The offences were alleged to have been committed on 8 July 2013 at Lochwinnoch and the complainer appeared the following day before the sheriff at Paisley, when he pleaded not guilty to all charges, was released on bail with intermediate and trial diets set for August 2013 and September 2013 respectively.

The court minutes then disclosed a litany of adjournments of intermediate and trial diets until January 2015 when once more the sheriff adjourned the trial due to lack of court time.

In so doing the sheriff refused the complainer’s motion to desert simpliciter and trial until the end of February 2015 instead.

By way of bill of advocation, the complainer sought to have the sheriff’s decision on that date recalled as “unjust, oppressive and contrary to law”.

The complainer founded on the “passage of time” since the offences were alleged to have taken place, the procedural history of the case and the number of adjournments due to “pressure of business” in court or “lack of court time”.

In her submission, the solicitor advocate for the complainer maintained that the sheriff had erred in failing to recognise the “systemic failure” by the court to schedule business in such a way as to ensure that there were no lack of court time adjournments which failing to ensure that the case assumed priority at a subsequent trial diet.
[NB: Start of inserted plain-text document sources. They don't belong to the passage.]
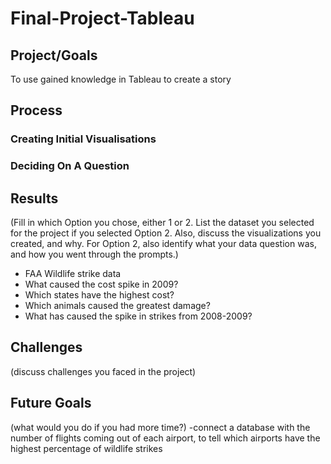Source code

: # Final-Project-Tableau

## Project/Goals
To use gained knowledge in Tableau to create a story

## Process
### Creating Initial Visualisations
### Deciding On A Question

## Results
(Fill in which Option you chose, either 1 or 2. List the dataset you selected for the project if you selected Option 2. Also, discuss the visualizations you created, and why. For Option 2, also identify what your data question was, and how you went through the prompts.)
- FAA Wildlife strike data
- What caused the cost spike in 2009?
- Which states have the highest cost?
- Which animals caused the greatest damage?
- What has caused the spike in strikes from 2008-2009?
## Challenges 
(discuss challenges you faced in the project)

## Future Goals
(what would you do if you had more time?)
-connect a database with the number of flights coming out of each airport, to tell which airports have the highest percentage of wildlife strikes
It was argued that the sheriff gave “insufficient weight” to the number of adjourned trial diets and to the delay which was “wholly incompatible” with summary procedure.
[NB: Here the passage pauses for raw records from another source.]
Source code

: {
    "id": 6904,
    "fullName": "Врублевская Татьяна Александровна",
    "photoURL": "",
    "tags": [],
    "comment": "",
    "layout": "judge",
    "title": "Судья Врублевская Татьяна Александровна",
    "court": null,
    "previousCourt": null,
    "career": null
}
The appeal court should intervene by passing the bill, reversing the decision of the sheriff and deserting the complaint, it was submitted.
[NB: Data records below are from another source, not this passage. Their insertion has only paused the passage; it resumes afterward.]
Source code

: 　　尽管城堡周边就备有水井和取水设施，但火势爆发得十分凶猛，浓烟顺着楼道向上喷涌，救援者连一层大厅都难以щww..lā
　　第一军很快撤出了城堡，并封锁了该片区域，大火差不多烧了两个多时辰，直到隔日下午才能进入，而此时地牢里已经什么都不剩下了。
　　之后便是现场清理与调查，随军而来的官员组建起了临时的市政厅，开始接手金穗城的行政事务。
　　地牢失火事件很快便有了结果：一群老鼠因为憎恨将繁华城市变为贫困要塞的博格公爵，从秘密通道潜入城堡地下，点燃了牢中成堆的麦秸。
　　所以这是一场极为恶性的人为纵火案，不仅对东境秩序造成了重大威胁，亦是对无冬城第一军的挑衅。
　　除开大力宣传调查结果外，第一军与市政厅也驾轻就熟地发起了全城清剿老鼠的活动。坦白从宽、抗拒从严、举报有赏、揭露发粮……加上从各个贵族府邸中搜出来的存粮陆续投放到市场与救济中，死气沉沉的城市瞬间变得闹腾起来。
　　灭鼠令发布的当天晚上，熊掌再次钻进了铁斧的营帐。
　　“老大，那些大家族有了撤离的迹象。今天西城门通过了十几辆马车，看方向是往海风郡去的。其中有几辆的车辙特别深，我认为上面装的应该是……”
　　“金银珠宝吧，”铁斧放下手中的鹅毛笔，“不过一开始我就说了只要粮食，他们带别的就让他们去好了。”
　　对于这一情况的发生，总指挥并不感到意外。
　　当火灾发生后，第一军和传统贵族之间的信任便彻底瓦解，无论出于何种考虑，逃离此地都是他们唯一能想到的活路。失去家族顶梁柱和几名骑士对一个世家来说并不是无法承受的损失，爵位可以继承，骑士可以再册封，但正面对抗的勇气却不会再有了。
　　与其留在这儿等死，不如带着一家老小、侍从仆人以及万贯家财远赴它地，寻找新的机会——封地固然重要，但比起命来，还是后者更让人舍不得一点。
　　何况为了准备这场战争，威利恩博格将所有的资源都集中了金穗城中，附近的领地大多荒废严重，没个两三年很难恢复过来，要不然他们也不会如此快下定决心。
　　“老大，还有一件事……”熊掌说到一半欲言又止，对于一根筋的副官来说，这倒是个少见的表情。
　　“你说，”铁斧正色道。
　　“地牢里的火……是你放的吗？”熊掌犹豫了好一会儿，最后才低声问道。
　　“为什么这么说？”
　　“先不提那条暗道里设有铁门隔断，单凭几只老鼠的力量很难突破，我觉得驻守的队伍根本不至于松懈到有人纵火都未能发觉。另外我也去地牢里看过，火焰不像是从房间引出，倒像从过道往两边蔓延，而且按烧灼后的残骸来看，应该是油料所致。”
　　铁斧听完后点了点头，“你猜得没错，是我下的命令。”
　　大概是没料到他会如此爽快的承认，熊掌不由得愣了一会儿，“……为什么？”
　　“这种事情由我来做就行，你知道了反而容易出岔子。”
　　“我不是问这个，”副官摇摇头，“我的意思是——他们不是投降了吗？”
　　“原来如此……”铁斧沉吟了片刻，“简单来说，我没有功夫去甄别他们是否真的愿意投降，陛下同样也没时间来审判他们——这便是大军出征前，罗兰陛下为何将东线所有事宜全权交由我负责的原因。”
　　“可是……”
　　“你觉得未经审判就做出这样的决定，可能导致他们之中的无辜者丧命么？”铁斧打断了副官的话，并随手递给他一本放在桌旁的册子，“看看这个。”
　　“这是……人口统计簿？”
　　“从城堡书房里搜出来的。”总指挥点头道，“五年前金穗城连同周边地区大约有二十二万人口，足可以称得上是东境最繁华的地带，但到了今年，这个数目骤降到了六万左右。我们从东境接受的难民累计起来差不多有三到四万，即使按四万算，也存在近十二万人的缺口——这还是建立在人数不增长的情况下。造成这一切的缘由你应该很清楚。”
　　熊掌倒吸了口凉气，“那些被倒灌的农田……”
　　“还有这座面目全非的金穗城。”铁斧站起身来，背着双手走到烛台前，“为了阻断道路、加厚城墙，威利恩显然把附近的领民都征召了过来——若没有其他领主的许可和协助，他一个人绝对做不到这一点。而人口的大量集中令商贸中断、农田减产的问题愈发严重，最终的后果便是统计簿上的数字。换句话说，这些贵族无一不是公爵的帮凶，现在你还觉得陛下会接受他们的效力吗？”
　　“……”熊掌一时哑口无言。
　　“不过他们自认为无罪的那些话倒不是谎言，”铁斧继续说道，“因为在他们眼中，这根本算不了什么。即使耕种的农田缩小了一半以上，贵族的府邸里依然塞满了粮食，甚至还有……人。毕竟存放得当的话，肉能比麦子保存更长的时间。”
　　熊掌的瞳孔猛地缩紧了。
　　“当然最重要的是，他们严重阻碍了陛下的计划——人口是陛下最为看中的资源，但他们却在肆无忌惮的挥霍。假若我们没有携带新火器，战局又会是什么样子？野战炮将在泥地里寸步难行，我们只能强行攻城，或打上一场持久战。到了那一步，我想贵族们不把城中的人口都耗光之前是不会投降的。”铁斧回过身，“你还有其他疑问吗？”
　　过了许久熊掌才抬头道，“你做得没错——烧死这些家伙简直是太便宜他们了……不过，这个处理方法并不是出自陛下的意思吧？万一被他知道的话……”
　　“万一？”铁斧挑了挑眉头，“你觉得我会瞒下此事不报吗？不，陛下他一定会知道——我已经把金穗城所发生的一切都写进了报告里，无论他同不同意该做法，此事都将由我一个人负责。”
In response, the advocate depute submitted that he sheriff had followed and applied the correct the test and had not misdirected himself.

It was said that there was “no fault” on the part of the Crown and that the sheriff “had regard to the interests of both parties and the public interest and relative prejudice”.

Refusing the bill, the appeal judges observed that a decision whether or not it was in the interests of justice to adjourn or postpone a trial diet was one which was “very much for the court of first instance to take”, having regard to the circumstances of the particular case.

Delivering the opinion of the court, Sheriff Principal Stephen said: “We find this to be a very difficult case where those responsible for administering the courts have been unable to secure the progress of this case to trial within a proper timescale. However, the question for this court is whether the sheriff has exercised his discretion in a manner or reached a decision which no reasonable sheriff could have reached.

“It is clear that the sheriff has addressed all of the material matters and in particular, the gravity of the offences, the prejudice to the complainer, which amounts to inconvenience and delay, and the public interest in general.

“Therefore this court, whilst concerned that this summary prosecution has required multiple diets, is unable to conclude that the sheriff reached a decision which he was not entitled to reach in the circumstances. The bill is accordingly refused.”

She added: “This case discloses significant problems in the scheduling of summary criminal trials which require to be addressed by those involved in the administration of the sheriff courts. It is also evident that the prioritisation of complaints calling for trial in the sheriff court is at the discretion of the Crown Office and Procurator Fiscal Service and is primarily their responsibility.

“It appears to us that the procurator fiscal requires to actively review these priorities in close consultation with the sheriff clerk to ensure the cases which merit priority, such as those adjourned due to lack of court time or indeed for other substantial reasons, are identified and accorded that ranking at the trial diet which follows. It hardly needs saying that this case deserves the highest priority at the next trial diet.”